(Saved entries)
------------------------------------

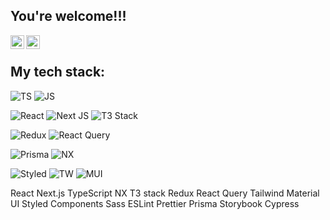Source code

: ## You're welcome!!!

<a href="https://t.me/DanSit13">
  <img align="left" alt="Daniil's Telegram" width="22px" src="https://user-images.githubusercontent.com/49933115/139837223-bf23d3a9-4638-4e17-994a-ac8678d5f517.png" />
</a>
<a href="https://www.linkedin.com/in/daniil-sitnikov/">
  <img align="left" alt="Daniil's LinkedIN" width="22px" src="https://raw.githubusercontent.com/peterthehan/peterthehan/master/assets/linkedin.svg" />
</a>

<br />

## My tech stack:
![TS](https://img.shields.io/badge/TypeScript-007ACC?style=for-the-badge&logo=typescript&logoColor=white)
![JS](https://img.shields.io/badge/JavaScript-F7DF1E?style=for-the-badge&logo=javascript&logoColor=black)

![React](https://img.shields.io/badge/React-20232A?style=for-the-badge&logo=react&logoColor=61DAFB)
![Next JS](https://img.shields.io/badge/Next-black?style=for-the-badge&logo=next.js&logoColor=white)
![T3 Stack](https://img.shields.io/badge/T3_stack-CC33FF?style=for-the-badge&logo=t3&logoColor=white)

![Redux](https://img.shields.io/badge/Redux-593D88?style=for-the-badge&logo=redux&logoColor=white)
![React Query](https://img.shields.io/badge/-React%20Query-FF4154?style=for-the-badge&logo=react%20query&logoColor=white)

![Prisma](https://img.shields.io/badge/Prisma-333333?style=for-the-badge&logo=prisma&logoColor=white)
![NX](https://img.shields.io/badge/NX_workspace-64748b?style=for-the-badge&logo=nx&logoColor=white)

![Styled](https://img.shields.io/badge/styled--components-DB7093?style=for-the-badge&logo=styled-components&logoColor=white)
![TW](https://img.shields.io/badge/Tailwind_CSS-38B2AC?style=for-the-badge&logo=tailwind-css&logoColor=white)
![MUI](https://img.shields.io/badge/material%20ui-%230081cb.svg?logo=material-ui&logoColor=white&style=for-the-badge)

React
Next.js
TypeScript
NX
T3 stack
Redux
React Query
Tailwind
Material UI
Styled Components
Sass
ESLint
Prettier
Prisma
Storybook
Cypress
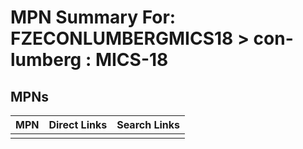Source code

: 



# MPN Summary For: FZECONLUMBERGMICS18 > con-lumberg : MICS-18

## MPNs
  

|MPN|Direct Links|Search Links|
| :--- | :--- | :--- |
||||
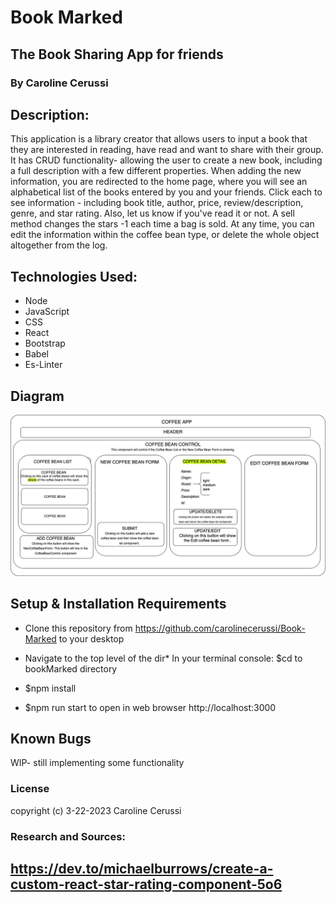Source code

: # Book Marked
## The Book Sharing App for friends
### By Caroline Cerussi

## Description:

This application is a library creator that allows users to input a book that they are interested in reading, have read and want to share with their group.  It has CRUD functionality- allowing the user to create a new book, including a full description with a few different properties. When adding the new information, you are redirected to the home page, where you will see an alphabetical list of the books entered by you and your friends. Click each to see information - including book title, author, price, review/description, genre, and star rating. Also, let us know if you've read it or not.  A sell method changes the stars -1 each time a bag is sold. At any time, you can edit the information within the coffee bean type, or delete the whole object altogether from the log. 


## Technologies Used: 

* Node
* JavaScript
* CSS
* React
* Bootstrap
* Babel
* Es-Linter


## Diagram 
![BookControl Graph](Graph.jpg)


## Setup & Installation Requirements

*  Clone this repository from https://github.com/carolinecerussi/Book-Marked to your desktop

*  Navigate to the top level of the dir* In your terminal console: $cd to bookMarked directory

*  $npm install

*  $npm run start to open in web browser http://localhost:3000


## Known Bugs

WIP- still implementing some functionality 


### License 

copyright (c) 3-22-2023 Caroline Cerussi


### Research and Sources: 

## https://dev.to/michaelburrows/create-a-custom-react-star-rating-component-5o6 
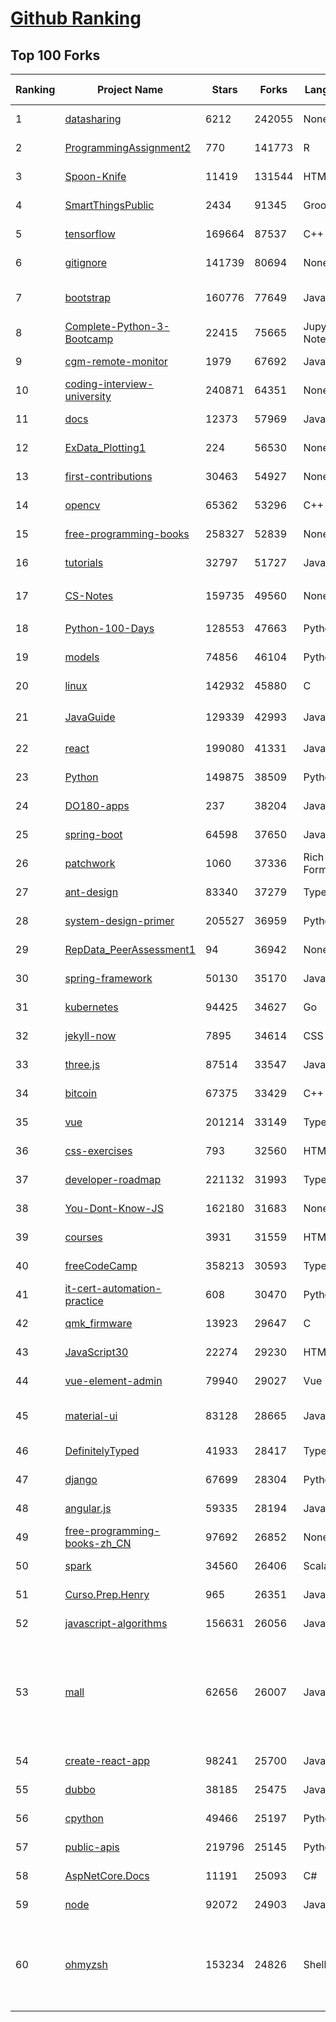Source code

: [Github Ranking](../README.md)
==========

## Top 100 Forks

| Ranking | Project Name | Stars | Forks | Language | Open Issues | Description | Last Commit |
| ------- | ------------ | ----- | ----- | -------- | ----------- | ----------- | ----------- |
| 1 | [datasharing](https://github.com/jtleek/datasharing) | 6212 | 242055 | None | 296 | The Leek group guide to data sharing  | 2022-12-08T17:05:53Z |
| 2 | [ProgrammingAssignment2](https://github.com/rdpeng/ProgrammingAssignment2) | 770 | 141773 | R | 188 | Repository for Programming Assignment 2 for R Programming on Coursera | 2022-12-09T16:31:14Z |
| 3 | [Spoon-Knife](https://github.com/octocat/Spoon-Knife) | 11419 | 131544 | HTML | 1613 | This repo is for demonstration purposes only. | 2022-12-13T20:07:22Z |
| 4 | [SmartThingsPublic](https://github.com/SmartThingsCommunity/SmartThingsPublic) | 2434 | 91345 | Groovy | 60 | SmartThings open-source DeviceType Handlers and SmartApps code | 2022-12-13T11:16:47Z |
| 5 | [tensorflow](https://github.com/tensorflow/tensorflow) | 169664 | 87537 | C++ | 2079 | An Open Source Machine Learning Framework for Everyone | 2022-12-14T02:35:25Z |
| 6 | [gitignore](https://github.com/github/gitignore) | 141739 | 80694 | None | 0 | A collection of useful .gitignore templates | 2022-12-13T23:59:39Z |
| 7 | [bootstrap](https://github.com/twbs/bootstrap) | 160776 | 77649 | JavaScript | 258 | The most popular HTML, CSS, and JavaScript framework for developing responsive, mobile first projects on the web. | 2022-12-13T17:01:41Z |
| 8 | [Complete-Python-3-Bootcamp](https://github.com/Pierian-Data/Complete-Python-3-Bootcamp) | 22415 | 75665 | Jupyter Notebook | 92 | Course Files for Complete Python 3 Bootcamp Course on Udemy | 2022-11-23T12:11:04Z |
| 9 | [cgm-remote-monitor](https://github.com/nightscout/cgm-remote-monitor) | 1979 | 67692 | JavaScript | 139 | nightscout web monitor | 2022-12-13T09:55:45Z |
| 10 | [coding-interview-university](https://github.com/jwasham/coding-interview-university) | 240871 | 64351 | None | 39 | A complete computer science study plan to become a software engineer. | 2022-12-05T18:46:39Z |
| 11 | [docs](https://github.com/github/docs) | 12373 | 57969 | JavaScript | 90 | The open-source repo for docs.github.com | 2022-12-14T02:50:17Z |
| 12 | [ExData_Plotting1](https://github.com/rdpeng/ExData_Plotting1) | 224 | 56530 | None | 76 | Plotting Assignment 1 for Exploratory Data Analysis | 2022-11-02T16:40:14Z |
| 13 | [first-contributions](https://github.com/firstcontributions/first-contributions) | 30463 | 54927 | None | 10 | 🚀✨ Help beginners to contribute to open source projects | 2022-12-14T00:59:33Z |
| 14 | [opencv](https://github.com/opencv/opencv) | 65362 | 53296 | C++ | 2274 | Open Source Computer Vision Library | 2022-12-14T01:21:24Z |
| 15 | [free-programming-books](https://github.com/EbookFoundation/free-programming-books) | 258327 | 52839 | None | 35 | :books: Freely available programming books | 2022-12-10T11:01:21Z |
| 16 | [tutorials](https://github.com/eugenp/tutorials) | 32797 | 51727 | Java | 26 | Just Announced - "Learn Spring Security OAuth":  | 2022-12-14T01:12:26Z |
| 17 | [CS-Notes](https://github.com/CyC2018/CS-Notes) | 159735 | 49560 | None | 116 | :books: 技术面试必备基础知识、Leetcode、计算机操作系统、计算机网络、系统设计 | 2022-11-16T01:48:28Z |
| 18 | [Python-100-Days](https://github.com/jackfrued/Python-100-Days) | 128553 | 47663 | Python | 492 | Python - 100天从新手到大师 | 2022-12-13T03:00:17Z |
| 19 | [models](https://github.com/tensorflow/models) | 74856 | 46104 | Python | 1075 | Models and examples built with TensorFlow | 2022-12-14T01:15:12Z |
| 20 | [linux](https://github.com/torvalds/linux) | 142932 | 45880 | C | 0 | Linux kernel source tree | 2022-12-14T00:01:30Z |
| 21 | [JavaGuide](https://github.com/Snailclimb/JavaGuide) | 129339 | 42993 | Java | 64 | 「Java学习+面试指南」一份涵盖大部分 Java 程序员所需要掌握的核心知识。准备 Java 面试，首选 JavaGuide！ | 2022-12-13T12:33:43Z |
| 22 | [react](https://github.com/facebook/react) | 199080 | 41331 | JavaScript | 878 | A declarative, efficient, and flexible JavaScript library for building user interfaces. | 2022-12-13T19:04:59Z |
| 23 | [Python](https://github.com/TheAlgorithms/Python) | 149875 | 38509 | Python | 6 | All Algorithms implemented in Python | 2022-12-13T20:52:43Z |
| 24 | [DO180-apps](https://github.com/RedHatTraining/DO180-apps) | 237 | 38204 | JavaScript | 0 | DO180 Repository for Sample Applications | 2022-12-12T16:53:51Z |
| 25 | [spring-boot](https://github.com/spring-projects/spring-boot) | 64598 | 37650 | Java | 537 | Spring Boot | 2022-12-12T16:44:07Z |
| 26 | [patchwork](https://github.com/jlord/patchwork) | 1060 | 37336 | Rich Text Format | 22 | All the Git-it Workshop completers!  | 2022-12-14T02:30:25Z |
| 27 | [ant-design](https://github.com/ant-design/ant-design) | 83340 | 37279 | TypeScript | 889 | An enterprise-class UI design language and React UI library | 2022-12-14T02:58:32Z |
| 28 | [system-design-primer](https://github.com/donnemartin/system-design-primer) | 205527 | 36959 | Python | 167 | Learn how to design large-scale systems. Prep for the system design interview.  Includes Anki flashcards. | 2022-12-11T20:06:51Z |
| 29 | [RepData_PeerAssessment1](https://github.com/rdpeng/RepData_PeerAssessment1) | 94 | 36942 | None | 6 | Peer Assessment 1 for Reproducible Research | 2022-08-25T17:01:55Z |
| 30 | [spring-framework](https://github.com/spring-projects/spring-framework) | 50130 | 35170 | Java | 1267 | Spring Framework | 2022-12-13T21:53:07Z |
| 31 | [kubernetes](https://github.com/kubernetes/kubernetes) | 94425 | 34627 | Go | 1628 | Production-Grade Container Scheduling and Management | 2022-12-14T02:46:06Z |
| 32 | [jekyll-now](https://github.com/barryclark/jekyll-now) | 7895 | 34614 | CSS | 143 | Build a Jekyll blog in minutes, without touching the command line. | 2022-12-14T01:22:57Z |
| 33 | [three.js](https://github.com/mrdoob/three.js) | 87514 | 33547 | JavaScript | 359 | JavaScript 3D Library. | 2022-12-13T23:24:24Z |
| 34 | [bitcoin](https://github.com/bitcoin/bitcoin) | 67375 | 33429 | C++ | 422 | Bitcoin Core integration/staging tree | 2022-12-14T01:26:57Z |
| 35 | [vue](https://github.com/vuejs/vue) | 201214 | 33149 | TypeScript | 344 | 🖖 Vue.js is a progressive, incrementally-adoptable JavaScript framework for building UI on the web. | 2022-12-11T06:09:44Z |
| 36 | [css-exercises](https://github.com/TheOdinProject/css-exercises) | 793 | 32560 | HTML | 9 | None | 2022-12-12T21:39:57Z |
| 37 | [developer-roadmap](https://github.com/kamranahmedse/developer-roadmap) | 221132 | 31993 | TypeScript | 192 | Interactive roadmaps, guides and other educational content to help developers grow in their careers. | 2022-12-14T02:33:11Z |
| 38 | [You-Dont-Know-JS](https://github.com/getify/You-Dont-Know-JS) | 162180 | 31683 | None | 81 | A book series on JavaScript. @YDKJS on twitter. | 2022-10-25T19:54:03Z |
| 39 | [courses](https://github.com/DataScienceSpecialization/courses) | 3931 | 31559 | HTML | 26 | Course materials for the Data Science Specialization: https://www.coursera.org/specialization/jhudatascience/1 | 2021-03-30T06:51:57Z |
| 40 | [freeCodeCamp](https://github.com/freeCodeCamp/freeCodeCamp) | 358213 | 30593 | TypeScript | 138 | freeCodeCamp.org's open-source codebase and curriculum. Learn to code for free. | 2022-12-13T23:08:16Z |
| 41 | [it-cert-automation-practice](https://github.com/google/it-cert-automation-practice) | 608 | 30470 | Python | 56 | Google IT Automation with Python Professional Certificate - Practice files | 2022-12-14T01:47:45Z |
| 42 | [qmk_firmware](https://github.com/qmk/qmk_firmware) | 13923 | 29647 | C | 259 | Open-source keyboard firmware for Atmel AVR and Arm USB families | 2022-12-14T02:50:17Z |
| 43 | [JavaScript30](https://github.com/wesbos/JavaScript30) | 22274 | 29230 | HTML | 0 | 30 Day Vanilla JS Challenge | 2022-12-10T13:38:48Z |
| 44 | [vue-element-admin](https://github.com/PanJiaChen/vue-element-admin) | 79940 | 29027 | Vue | 1164 | :tada: A magical vue admin                                                                https://panjiachen.github.io/vue-element-admin | 2022-11-14T08:03:51Z |
| 45 | [material-ui](https://github.com/mui/material-ui) | 83128 | 28665 | JavaScript | 1113 | MUI Core: Ready-to-use foundational React components, free forever. It includes Material UI, which implements Google's Material Design. | 2022-12-14T02:00:41Z |
| 46 | [DefinitelyTyped](https://github.com/DefinitelyTyped/DefinitelyTyped) | 41933 | 28417 | TypeScript | 651 | The repository for high quality TypeScript type definitions. | 2022-12-14T02:42:57Z |
| 47 | [django](https://github.com/django/django) | 67699 | 28304 | Python | 0 | The Web framework for perfectionists with deadlines. | 2022-12-13T21:22:04Z |
| 48 | [angular.js](https://github.com/angular/angular.js) | 59335 | 28194 | JavaScript | 391 | AngularJS - HTML enhanced for web apps! | 2022-04-12T15:57:22Z |
| 49 | [free-programming-books-zh_CN](https://github.com/justjavac/free-programming-books-zh_CN) | 97692 | 26852 | None | 0 | :books: 免费的计算机编程类中文书籍，欢迎投稿 | 2022-12-05T08:12:22Z |
| 50 | [spark](https://github.com/apache/spark) | 34560 | 26406 | Scala | 0 | Apache Spark - A unified analytics engine for large-scale data processing | 2022-12-14T02:53:28Z |
| 51 | [Curso.Prep.Henry](https://github.com/atralice/Curso.Prep.Henry) | 965 | 26351 | JavaScript | 0 | Curso de Preparación para Ingresar a Henry. | 2022-12-07T16:54:00Z |
| 52 | [javascript-algorithms](https://github.com/trekhleb/javascript-algorithms) | 156631 | 26056 | JavaScript | 106 | 📝 Algorithms and data structures implemented in JavaScript with explanations and links to further readings | 2022-12-07T23:11:38Z |
| 53 | [mall](https://github.com/macrozheng/mall) | 62656 | 26007 | Java | 23 | mall项目是一套电商系统，包括前台商城系统及后台管理系统，基于SpringBoot+MyBatis实现，采用Docker容器化部署。 前台商城系统包含首页门户、商品推荐、商品搜索、商品展示、购物车、订单流程、会员中心、客户服务、帮助中心等模块。 后台管理系统包含商品管理、订单管理、会员管理、促销管理、运营管理、内容管理、统计报表、财务管理、权限管理、设置等模块。 | 2022-12-14T02:18:58Z |
| 54 | [create-react-app](https://github.com/facebook/create-react-app) | 98241 | 25700 | JavaScript | 1485 | Set up a modern web app by running one command. | 2022-12-11T13:18:08Z |
| 55 | [dubbo](https://github.com/apache/dubbo) | 38185 | 25475 | Java | 515 | Apache Dubbo is a high-performance, java based, open source RPC framework. | 2022-12-13T17:27:47Z |
| 56 | [cpython](https://github.com/python/cpython) | 49466 | 25197 | Python | 6653 | The Python programming language | 2022-12-14T02:22:12Z |
| 57 | [public-apis](https://github.com/public-apis/public-apis) | 219796 | 25145 | Python | 11 | A collective list of free APIs | 2022-12-13T23:44:18Z |
| 58 | [AspNetCore.Docs](https://github.com/dotnet/AspNetCore.Docs) | 11191 | 25093 | C# | 493 | Documentation for ASP.NET Core | 2022-12-14T00:13:04Z |
| 59 | [node](https://github.com/nodejs/node) | 92072 | 24903 | JavaScript | 1307 | Node.js JavaScript runtime :sparkles::turtle::rocket::sparkles: | 2022-12-14T01:39:47Z |
| 60 | [ohmyzsh](https://github.com/ohmyzsh/ohmyzsh) | 153234 | 24826 | Shell | 240 | 🙃   A delightful community-driven (with 2,000+ contributors) framework for managing your zsh configuration. Includes 300+ optional plugins (rails, git, macOS, hub, docker, homebrew, node, php, python, etc), 140+ themes to spice up your morning, and an auto-update tool so that makes it easy to keep up with the latest updates from the community. | 2022-12-12T08:18:29Z |

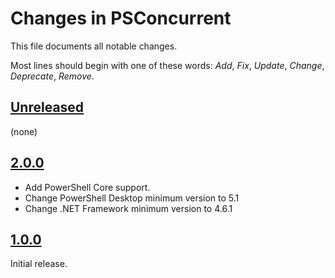 # Changes in PSConcurrent
This file documents all notable changes.

Most lines should begin with one of these words:
*Add*, *Fix*, *Update*, *Change*, *Deprecate*, *Remove*.

## [Unreleased](https://github.com/sharpjs/PSConcurrent/compare/v2.0.0..HEAD)
(none)

## [2.0.0](https://github.com/sharpjs/PSConcurrent/compare/v1.0.0..v2.0.0)
- Add PowerShell Core support.
- Change PowerShell Desktop minimum version to 5.1
- Change .NET Framework minimum version to 4.6.1

## [1.0.0](https://github.com/sharpjs/PSConcurrent/tree/v1.0.0)
Initial release.
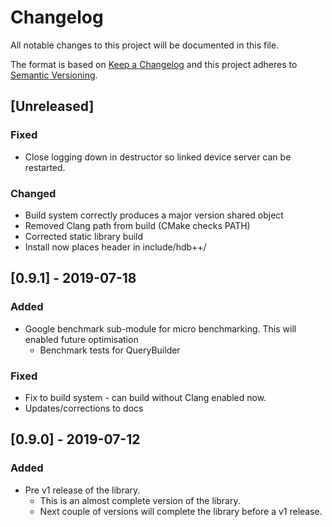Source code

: # Changelog

All notable changes to this project will be documented in this file.

The format is based on [Keep a Changelog](http://keepachangelog.com/en/1.0.0/)
and this project adheres to [Semantic Versioning](http://semver.org/spec/v2.0.0.html).

## [Unreleased]

### Fixed

- Close logging down in destructor so linked device server can be restarted.

### Changed

- Build system correctly produces a major version shared object
- Removed Clang path from build (CMake checks PATH)
- Corrected static library build
- Install now places header in include/hdb++/

## [0.9.1] - 2019-07-18

### Added

- Google benchmark sub-module for micro benchmarking. This will enabled future optimisation
  - Benchmark tests for QueryBuilder

### Fixed

- Fix to build system - can build without Clang enabled now.
- Updates/corrections to docs

## [0.9.0] - 2019-07-12

### Added

- Pre v1 release of the library. 
  - This is an almost complete version of the library. 
  - Next couple of versions will complete the library before a v1 release.
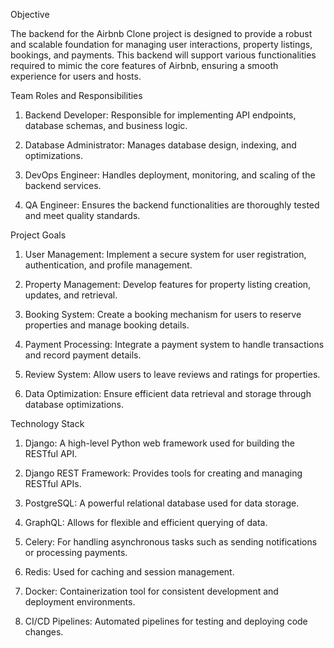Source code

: Objective

The backend for the Airbnb Clone project is designed to provide a robust and scalable foundation for managing user interactions, property listings, bookings, and payments. This backend will support various functionalities required to mimic the core features of Airbnb, ensuring a smooth experience for users and hosts.


Team Roles and Responsibilities

1. Backend Developer: Responsible for implementing API endpoints, database schemas, and business logic.

2. Database Administrator: Manages database design, indexing, and optimizations.

3. DevOps Engineer: Handles deployment, monitoring, and scaling of the backend services.

4. QA Engineer: Ensures the backend functionalities are thoroughly tested and meet quality standards.

Project Goals
1. User Management: Implement a secure system for user registration, authentication, and profile management.

2. Property Management: Develop features for property listing creation, updates, and retrieval.

3. Booking System: Create a booking mechanism for users to reserve properties and manage booking details.

4. Payment Processing: Integrate a payment system to handle transactions and record payment details.

5. Review System: Allow users to leave reviews and ratings for properties.

6. Data Optimization: Ensure efficient data retrieval and storage through database optimizations.


Technology Stack
1. Django: A high-level Python web framework used for building the RESTful API.

2. Django REST Framework: Provides tools for creating and managing RESTful APIs.

3. PostgreSQL: A powerful relational database used for data storage.

4. GraphQL: Allows for flexible and efficient querying of data.

5. Celery: For handling asynchronous tasks such as sending notifications or processing payments.

6. Redis: Used for caching and session management.

7. Docker: Containerization tool for consistent development and deployment environments.

8. CI/CD Pipelines: Automated pipelines for testing and deploying code changes.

------------------------------------

### Exercise directions
Of the lines above, show those in which "notable" appears.

### Response area
This file documents all notable changes.
All notable changes to this project will be documented in this file.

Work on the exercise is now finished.